One of our core values here at The Nylon Calculus is accessibility, not just of our content but of the guiding ideas of basketball analytics. What We Know is a series that aims to do just that. We want to press pause, take a deep breath, and recap the ground that has been sprinted over in the past few seasons. This is not about formulas or specific statistics, this is about the big ideas that statistical analysis has brought to the table.

As basketball analytics have continued their steady march into the mainstream, the variety of statistical tools and resources available to the public has grown at an exponential rate. One of the things we’ve been trying to capture here at Nylon Calculus, with our What We Know series and our Glossary (still under construction), is how these statistics are all intertwined and connected. However, for many people basketball analytics are still divided into two groups — basic and advanced — with the only delineation being some vaguely defined date of origination around five years ago. Essentially, if you could find it in the sports page of your local newspaper when you were growing up, it’s basic, everything else is advanced.

Plenty has been written on the argument that advanced statistics are not really advanced, many are simply the same ratios we’ve always seen just with a slightly different denominator.[1. Rebounds Percentage requires nothing more in the math skills department than the simple division used for Rebounds per Game, it just uses opportunities as the divisor instead of games played.] With such a wealth of data points available to choose from, people naturally gravitate towards the favorites. That in and of itself is not a problem, but pair that with this artificial distinction between basic and advanced, and a perception starts to form that statistics can also be categorized as good and bad.

Statistics are just pieces of information, they don’t hold any intrinsic value. When it comes to deciding on the value of a statistic everything is tied to the questions they are being used to answer. For example, trying to determine if a player is good is very different from trying to determine what kind of player they are. Both of those questions are entirely separate from trying to identify the quality of a player’s contributions in a specific game. For each of those questions some statistics would be appropriate for offering useful insights, while others would be inappropriate, sometimes dramatically so.

In my experience, the questions that can be answered with basketball statistics can be group into four basic categories:

  1. Evaluative: These are questions of quality, good and bad and to what degree.
  2. Descriptive: These are questions about style, how a team or player functions and what sorts of things they are good or bad at.
  3. Narrative: These are questions about what happened and why.
  4. Predictive: These are questions about what will happen and why.

There are questions that overlap between these categories and statistics that serve multiple purposes, but knowing exactly what you’re asking is what determines the relative value of a statistic.

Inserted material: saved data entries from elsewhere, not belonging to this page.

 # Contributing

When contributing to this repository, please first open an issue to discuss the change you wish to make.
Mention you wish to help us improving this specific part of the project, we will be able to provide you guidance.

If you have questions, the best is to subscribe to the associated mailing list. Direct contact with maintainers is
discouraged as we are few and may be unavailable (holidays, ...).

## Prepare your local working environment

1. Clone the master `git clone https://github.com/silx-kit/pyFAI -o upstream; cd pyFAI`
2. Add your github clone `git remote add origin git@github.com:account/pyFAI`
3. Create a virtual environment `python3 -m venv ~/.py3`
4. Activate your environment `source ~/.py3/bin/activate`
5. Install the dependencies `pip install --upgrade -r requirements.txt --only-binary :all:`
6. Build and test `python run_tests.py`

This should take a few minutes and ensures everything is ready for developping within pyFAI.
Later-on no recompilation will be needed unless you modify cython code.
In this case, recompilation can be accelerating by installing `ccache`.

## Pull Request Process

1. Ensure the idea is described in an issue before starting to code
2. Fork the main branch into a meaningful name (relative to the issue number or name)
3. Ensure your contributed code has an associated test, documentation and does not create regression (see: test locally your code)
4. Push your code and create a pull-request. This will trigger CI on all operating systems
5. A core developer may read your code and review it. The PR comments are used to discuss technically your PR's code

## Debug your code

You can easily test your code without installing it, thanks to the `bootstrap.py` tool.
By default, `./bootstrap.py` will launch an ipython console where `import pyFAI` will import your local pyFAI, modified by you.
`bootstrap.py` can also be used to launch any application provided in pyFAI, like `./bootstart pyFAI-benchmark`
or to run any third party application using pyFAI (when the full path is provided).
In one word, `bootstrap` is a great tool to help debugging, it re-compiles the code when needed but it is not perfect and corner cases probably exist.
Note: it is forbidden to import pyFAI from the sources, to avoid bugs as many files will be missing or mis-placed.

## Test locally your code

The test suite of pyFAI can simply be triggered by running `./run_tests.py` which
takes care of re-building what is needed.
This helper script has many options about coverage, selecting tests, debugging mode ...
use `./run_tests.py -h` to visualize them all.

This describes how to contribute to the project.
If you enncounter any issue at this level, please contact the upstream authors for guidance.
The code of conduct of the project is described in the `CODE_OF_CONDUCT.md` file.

Take for example Pythagorean Win Percentage. This is a projection of what percentage of their games we would expect a team to win, based on their point differential. It is not perfect but, given a healthy sample size of games on which the point differential is based, it has been shown to have a relatively strong relationship with a team’s future success. However, the value of this statistic goes almost entirely to questions that are evaluative or predictive. Pythagorean Win Percentage offers information about how good a team is and how good they are likely to be in the future. It offers precious little information about why a team is good or bad, and the story of exactly how that has manifested over a specific period of time.

Another perfect example is raw single-game plus/minus—a team’s point differential in a single game while a certain player was on the floor. This statistic is incredibly noisy and is often derided as one of the more useless products of basketball analytics. For many questions this statistic is essentially useless—it covers far too many variables to be used as a measure of how good a player was in a particular game and it offers no descriptive information about why things happened. However, as a narrative tool it is absolutely valuable. If the Houston Rockets were +10 in the 31 minutes Dwight Howard played, we can’t assume much about what sorts of things Howard did during the game or how effective he was, but it’s still something that happened during that game and might help explain the story of those particular 48 minutes. Add some other statistics to the mix and a story begins to emerge.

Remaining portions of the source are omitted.